I am currently studying Introduction to Electrodynamics, fourth edition, by David J. Griffiths. Chapter 1.1.3 Triple Products introduces the vector triple product as follows:
(ii) Vector triple product: $\mathbf{A} \times (\mathbf{B} \times \mathbf{C})$. The vector triple product can be simplified by the so-called BAC-CAB rule:
$$\mathbf{A} \times (\mathbf{B} \times \mathbf{C}) = \mathbf{B}(\mathbf{A} \cdot \mathbf{C}) - \mathbf{C}(\mathbf{A} \cdot \mathbf{B}). \tag{1.17}$$
Notice that
$$(\mathbf{A} \times \mathbf{B}) \times \mathbf{C} = - \mathbf{C} \times (\mathbf{A} \times \mathbf{B}) = - \mathbf{A}(\mathbf{B} \cdot \mathbf{C}) + \mathbf{B}(\mathbf{A} \cdot \mathbf{C})$$
is an entirely different vector (cross-products are not associative).
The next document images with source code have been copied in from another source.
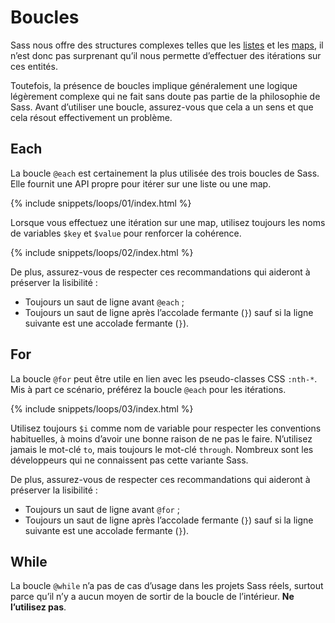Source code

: 
# Boucles

Sass nous offre des structures complexes telles que les [listes](#listes) et les [maps](#maps), il n’est donc pas surprenant qu’il nous permette d’effectuer des itérations sur ces entités.

Toutefois, la présence de boucles implique généralement une logique légèrement complexe qui ne fait sans doute pas partie de la philosophie de Sass. Avant d’utiliser une boucle, assurez-vous que cela a un sens et que cela résout effectivement un problème.

## Each

La boucle `@each` est certainement la plus utilisée des trois boucles de Sass. Elle fournit une API propre pour itérer sur une liste ou une map.

{% include snippets/loops/01/index.html %}

Lorsque vous effectuez une itération sur une map, utilisez toujours les noms de variables `$key` et `$value` pour renforcer la cohérence.

{% include snippets/loops/02/index.html %}

De plus, assurez-vous de respecter ces recommandations qui aideront à préserver la lisibilité&nbsp;:

* Toujours un saut de ligne avant `@each`&nbsp;;
* Toujours un saut de ligne après l’accolade fermante  (`}`) sauf si la ligne suivante est une accolade fermante (`}`).

## For

La boucle `@for` peut être utile en lien avec les pseudo-classes CSS `:nth-*`. Mis à part ce scénario, préférez la boucle `@each` pour les itérations.

{% include snippets/loops/03/index.html %}

Utilisez toujours `$i` comme nom de variable pour respecter les conventions habituelles, à moins d’avoir une bonne raison de ne pas le faire. N’utilisez jamais le mot-clé `to`, mais toujours le mot-clé `through`. Nombreux sont les développeurs qui ne connaissent pas cette variante Sass.

De plus, assurez-vous de respecter ces recommandations qui aideront à préserver la lisibilité&nbsp;:

* Toujours un saut de ligne avant `@for`&nbsp;;
* Toujours un saut de ligne après l’accolade fermante  (`}`) sauf si la ligne suivante est une accolade fermante (`}`).

## While

La boucle `@while` n’a pas de cas d’usage dans les projets Sass réels, surtout parce qu’il n’y a aucun moyen de sortir de la boucle de l’intérieur. **Ne l’utilisez pas**.
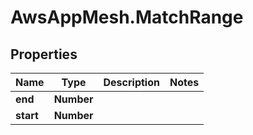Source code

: # AwsAppMesh.MatchRange

## Properties

Name | Type | Description | Notes
------------ | ------------- | ------------- | -------------
**end** | **Number** |  | 
**start** | **Number** |  | 


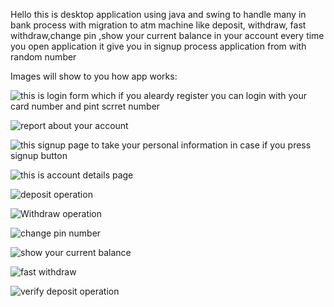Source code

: Hello this is desktop application using java and swing to handle many in bank process with migration to atm machine like deposit, withdraw, fast withdraw,change pin ,show your current balance in your account 
every time you open application it give you in signup process application from with random number

Images will show to you how app works:
 

![this is login form which if you aleardy register you can login with your card number and pint scrret number](images/first.png "Login Page")


![report about your account](images/min.png "report page")


![this signup page to take your personal information in case if you press signup button](images/second.png "SignupFirtPage")


![this is account details page](images/four.png "SignupSecondPage")


![deposit operation](images/deposit.png "deposit page")

![Withdraw operation](images/withdraw.png "withdraw page")

![change pin number](images/pin.png "pin change page")


![show your current balance](images/balance.png "balance page")

![fast withdraw](images/fast.png "fast cash withdraw")

![verify deposit operation](images/depostsuccees7.png "deposit success")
All higher vector products can be similarly reduced, often by repeated application of Eq. 1.17, so it is never necessary for an expression to contain more than one cross product in any term. For instance,
$$(\mathbf{A} \times \mathbf{B}) \cdot (\mathbf{C} \times \mathbf{D}) = (\mathbf{A} \cdot \mathbf{C})(\mathbf{B} \cdot \mathbf{D}) - (\mathbf{A} \cdot \mathbf{D})(\mathbf{B} \cdot \mathbf{C});$$
$$\mathbf{A} \times [ \mathbf{B} \times (\mathbf{C} \times \mathbf{D})] = \mathbf{B}[\mathbf{A} \cdot (\mathbf{C} \times \mathbf{D})] - (\mathbf{A} \cdot \mathbf{B})(\mathbf{C} \times \mathbf{D}). \tag{1.18}$$
I am trying to prove that
$$(\mathbf{A} \times \mathbf{B}) \cdot (\mathbf{C} \times \mathbf{D}) = (\mathbf{A} \cdot \mathbf{C})(\mathbf{B} \cdot \mathbf{D}) - (\mathbf{A} \cdot \mathbf{D})(\mathbf{B} \cdot \mathbf{C})$$
I attempted to prove this in the comments to this answer of a related question that I had asked. However, as you can see, it is still not clear to me how this is done.
I would greatly appreciate it if people would please take the time to clarify how this is done.